A tremendously influential figure in post-war American culture, and one of the last remaining people for whom the term “public intellectual” might apply, Sontag had a special relationship with cinema, occasionally directing experimental films but more often influencing films, filmmakers and other critics with her writing. Essays such as “Notes on Camp,” which found an alternative and politically transgressive means of valuing culture through gay aesthetics, “Against Interpretation,” which argued against the critical reduction of art to easily identifiable themes and messages, and “On Photography” which examined how the medium of photography and its particular poetics affects the way we look at a picture (“All photographs are momento mori. To take a photograph is to participate in another person’s (or things) mortality, vulnerability, mutability. Precisely by slicing out this moment and freezing it, all photographs testify to time’s relentless melt.”) were major cultural statements that artists in all disciplines reacted in some way too.

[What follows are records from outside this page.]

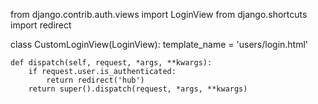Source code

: from django.contrib.auth.views import LoginView
from django.shortcuts import redirect

class CustomLoginView(LoginView):
    template_name = 'users/login.html'
    
    def dispatch(self, request, *args, **kwargs):
        if request.user.is_authenticated:
            return redirect('hub')
        return super().dispatch(request, *args, **kwargs)

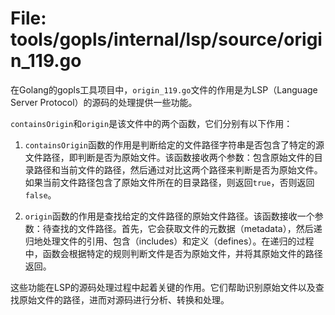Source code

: # File: tools/gopls/internal/lsp/source/origin_119.go

在Golang的gopls工具项目中，`origin_119.go`文件的作用是为LSP（Language Server Protocol）的源码的处理提供一些功能。

`containsOrigin`和`origin`是该文件中的两个函数，它们分别有以下作用：

1. `containsOrigin`函数的作用是判断给定的文件路径字符串是否包含了特定的源文件路径，即判断是否为原始文件。该函数接收两个参数：包含原始文件的目录路径和当前文件的路径，然后通过对比这两个路径来判断是否为原始文件。如果当前文件路径包含了原始文件所在的目录路径，则返回`true`，否则返回`false`。

2. `origin`函数的作用是查找给定的文件路径的原始文件路径。该函数接收一个参数：待查找的文件路径。首先，它会获取文件的元数据（metadata），然后递归地处理文件的引用、包含（includes）和定义（defines）。在递归的过程中，函数会根据特定的规则判断文件是否为原始文件，并将其原始文件的路径返回。

这些功能在LSP的源码处理过程中起着关键的作用。它们帮助识别原始文件以及查找原始文件的路径，进而对源码进行分析、转换和处理。

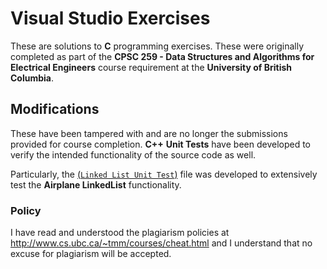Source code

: # Visual Studio Exercises

These are solutions to **C** programming exercises. These were originally completed as part of the <b>CPSC 259 - Data Structures and Algorithms for Electrical Engineers</b> course requirement at the <b>University of British Columbia</b>.

## Modifications

These have been tampered with and are no longer the submissions provided for course completion. **C++** <b>Unit Tests</b> have been developed to verify the intended functionality of the source code as well.

Particularly, the [(`Linked List Unit Test`)](LinkedLists/CPSC259_Lab3_UnitTests/unittest.cpp) file was developed to extensively test the <b>Airplane LinkedList</b> functionality.

### Policy

I have read and understood the plagiarism policies at http://www.cs.ubc.ca/~tmm/courses/cheat.html and I understand that no excuse for plagiarism will be accepted.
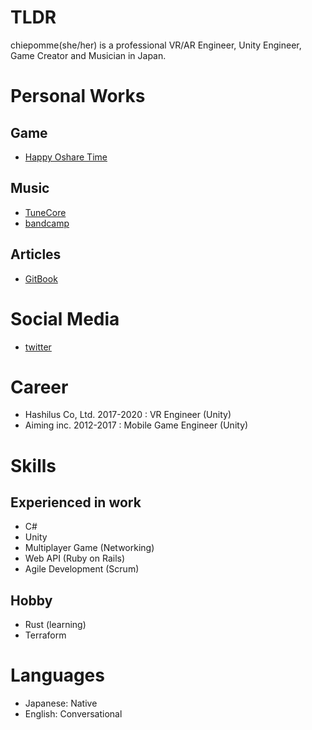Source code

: # TLDR
chiepomme(she/her) is a professional VR/AR Engineer, Unity Engineer, Game Creator and Musician in Japan.

# Personal Works
## Game
- [Happy Oshare Time](https://store.steampowered.com/app/1127130/)

## Music
- [TuneCore](https://www.tunecore.co.jp/artist/chiepomme)
- [bandcamp](https://chiepomme.bandcamp.com/)

## Articles
- [GitBook](https://chiepomme.gitbook.io/chiepomme/)

# Social Media
- [twitter](https://twitter.com/chiepomme)

# Career
- Hashilus Co, Ltd. 2017-2020 : VR Engineer (Unity)
- Aiming inc. 2012-2017 : Mobile Game Engineer (Unity)

# Skills
## Experienced in work
- C#
- Unity
- Multiplayer Game (Networking)
- Web API (Ruby on Rails)
- Agile Development (Scrum)

## Hobby
- Rust (learning)
- Terraform

# Languages
- Japanese: Native
- English: Conversational
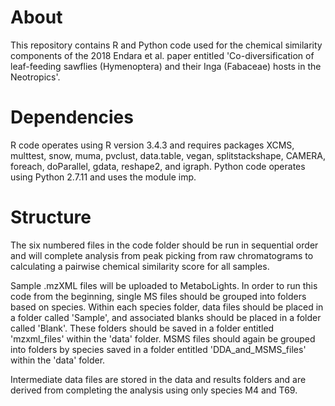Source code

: # About
This repository contains R and Python code used for the chemical similarity components of the 2018 Endara et al. paper entitled 
'Co-diversification of leaf-feeding sawflies (Hymenoptera) and their Inga (Fabaceae) hosts in the Neotropics'.

# Dependencies
R code operates using R version 3.4.3 and requires packages XCMS, multtest, snow, muma, pvclust, data.table, vegan, splitstackshape, CAMERA, 
foreach, doParallel, gdata, reshape2, and igraph.
Python code operates using Python 2.7.11 and uses the module imp.

# Structure
The six numbered files in the code folder should be run in sequential order and will complete analysis from peak picking from raw chromatograms
to calculating a pairwise chemical similarity score for all samples. 

Sample .mzXML files will be uploaded to MetaboLights. In order to run this code from the beginning, single MS files should be grouped 
into folders based on species. Within each species folder, data files should be placed in a folder called 'Sample', and associated
blanks should be placed in a folder called 'Blank'. These folders should be saved in a folder entitled 'mzxml_files' within the 'data' 
folder. 
MSMS files should again be grouped into folders by species saved in a folder entitled 'DDA_and_MSMS_files' within the 'data' folder.

Intermediate data files are stored in the data and results folders and are derived from completing the analysis using only
species M4 and T69.
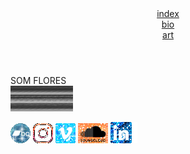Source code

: <!DOCTYPE html>
<html>
     <head>
            <meta charset="UTF-8">
            <meta name="viewport" content="width=device-width, initial-scale=1.0">
            <meta http-equiv="X-UA-Compatible" content="ie=edge">
             <style type="text/css"></style>
             <title>SOM FLORES</title>
            <meta name="description" content="a text">
            <meta name="keywords" content="insertkeywords">
            <link rel="stylesheet" type="text/css" href="css/style.css">
        </head>
<body>
  

<div class="wrapper">
        <header class="header"><div class="flex-container-header" class="center">
            <div class="flex-item"><a href="index-1.html" alt="home">index</a></div>
            <div class="flex-item"><a href="bio.html" alt="about">bio</a></div>
            <div class="flex-item"><a href="art.html" alt="art">art</a></div>         
            </div></header></body>
<article class="main">
<div class="flex-item">    <div class="centered-text" >SOM FLORES</div>
<img src="img/indexgif.gif" width="100px" class="center"></a>
</p></div>
</article>
<footer class="footer">
                <div class="flex-container-footer">
                <a href="https://loudvolumecomputer.bandcamp.com/" alt="https://loudvolumecomputer.bandcamp.com" target="_blank"><img src="icon/bandcamp02.gif"></a>
                <a href="https://www.instagram.com/loudvolume.computer/" alt="https://www.instagram.com/loudvolume.computer/" target="_blank"><img src="icon/insta01.gif"></a>
                <a href="https://vimeo.com/ritaledo" alt="https://vimeo.com/ritaledo" target="_blank"><img src="icon/vimeo01.gif"></a>
                <a href="https://soundcloud.com/rizumirai" alt="https://soundcloud.com/rizumirai" target="_blank"><img src="icon/soundcloud03.gif"></a>
                <a href="https://www.linkedin.com/in/rita-ledo/" alt="https://www.linkedin.com/in/ledo/" target="_blank"><img src="icon/linkedin01.gif"></a></footer>
                </div>
 </div>

          
          
</html>
</body></html>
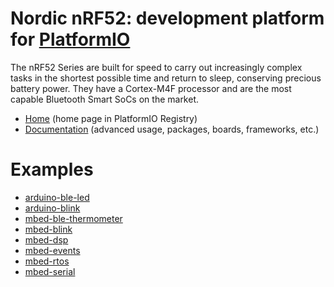 
# Nordic nRF52: development platform for [PlatformIO](https://platformio.org)

The nRF52 Series are built for speed to carry out increasingly complex tasks in the shortest possible time and return to sleep, conserving precious battery power. They have a Cortex-M4F processor and are the most capable Bluetooth Smart SoCs on the market. 

* [Home](https://platformio.org/platforms/nordicnrf52) (home page in PlatformIO Registry)
* [Documentation](http://docs.platformio.org/page/platforms/nordicnrf52.html) (advanced usage, packages, boards, frameworks, etc.)

# Examples

* [arduino-ble-led](https://github.com/platformio/platform-nordicnrf52/tree/master/examples/arduino-ble-led)
* [arduino-blink](https://github.com/platformio/platform-nordicnrf52/tree/master/examples/arduino-blink)
* [mbed-ble-thermometer](https://github.com/platformio/platform-nordicnrf52/tree/master/examples/mbed-ble-thermometer)
* [mbed-blink](https://github.com/platformio/platform-nordicnrf52/tree/master/examples/mbed-blink)
* [mbed-dsp](https://github.com/platformio/platform-nordicnrf52/tree/master/examples/mbed-dsp)
* [mbed-events](https://github.com/platformio/platform-nordicnrf52/tree/master/examples/mbed-events)
* [mbed-rtos](https://github.com/platformio/platform-nordicnrf52/tree/master/examples/mbed-rtos)
* [mbed-serial](https://github.com/platformio/platform-nordicnrf52/tree/master/examples/mbed-serial)
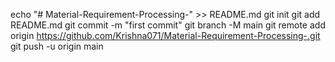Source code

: 
echo "# Material-Requirement-Processing-" >> README.md
git init
git add README.md
git commit -m "first commit"
git branch -M main
git remote add origin https://github.com/Krishna071/Material-Requirement-Processing-.git
git push -u origin main
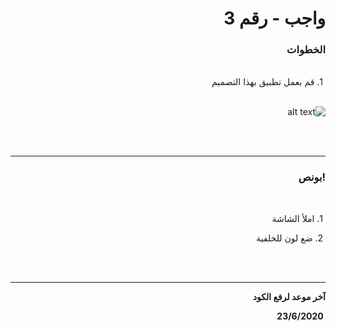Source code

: <div dir = "rtl">

# واجب  - رقم 3
### الخطوات 

<br>
&#x202b; 1. قم بعمل تطبيق بهذا التصميم
<br>
<br>

![alt text](https://lh5.googleusercontent.com/tIV7w-C2H022phAsEKPKQOcU7fFxagsv8TIra5CBy_bWA9F6Lvc-mhHeh5Xil2llx3A6MCovRcb0VbSLAXeaeePoP75l5-eBsqWsBRsRrpQg53liFfF3dexGNrZViWWsq4wh1CtQq0E)

<br>
<br>
<hr>

### !بونص 

<br>

&#x202b; 1. املأ الشاشة
<br>

&#x202b; 2. ضع لون للخلفية

<br>
<br>
<hr>
<b>آخر موعد لرفع الكود

&#x202b; 23/6/2020
</div>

A major supporter of European and Asian art cinema, Sontag wrote, in 1995, an essay, “The Decay of Cinema,” in which she bemoaned the passing of what she dubbed “cinephelia”: “Cinephelia is the name of the very specific kind of love that cinema inspired. Each art breeds its fanatics. The love that cinema inspired, however, was special. It was born of the conviction that cinema was an art unlike any other; quintessentially modern; distinctively accessible; poetic and mysterious and erotic and moral — all at the same time.”
Arguing that globalization was destroying the values of cinema as art, Sontag went on to write that great films could only be “heroic violations of the norms and practices which now govern movie-making everywhere in the capitalist and would-be capitalist world — which is to say, everywhere”. She particularly supported the work of Bela Tarr, helping organize screenings of his The Werckmeister Harmonies to garner stateside interest, and over the years wrote provocatively about the work of, among many others, Robert Bresson (“He has worked out a form that perfectly expresses and accompanies what he wants to say. In fact, it is what he wants to say.”), Chris Marker, Jack Smith, and, more negatively, Leni Riefenstahl, who, in “Fascinating Fascism,” she argued was a propagandist, not a documentarian.
Her own films include Brother Carl, Duet for Cannibals, and Promised Land.